#### About this task
All that is needed is the line containing "# Topic-Standards Organizations" together with each line after it, transcribed exactly to the end of the records.

#### Material shown
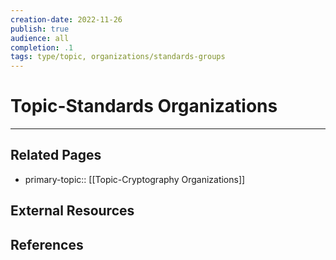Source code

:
 ```yaml
---
creation-date: 2022-11-26
publish: true
audience: all
completion: .1
tags: type/topic, organizations/standards-groups
---
```

# Topic-Standards Organizations

---
## Related Pages
- primary-topic:: [[Topic-Cryptography Organizations]]

## External Resources

## References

#### Answer box
# Topic-Standards Organizations

---
## Related Pages
- primary-topic:: [[Topic-Cryptography Organizations]]

## External Resources

## References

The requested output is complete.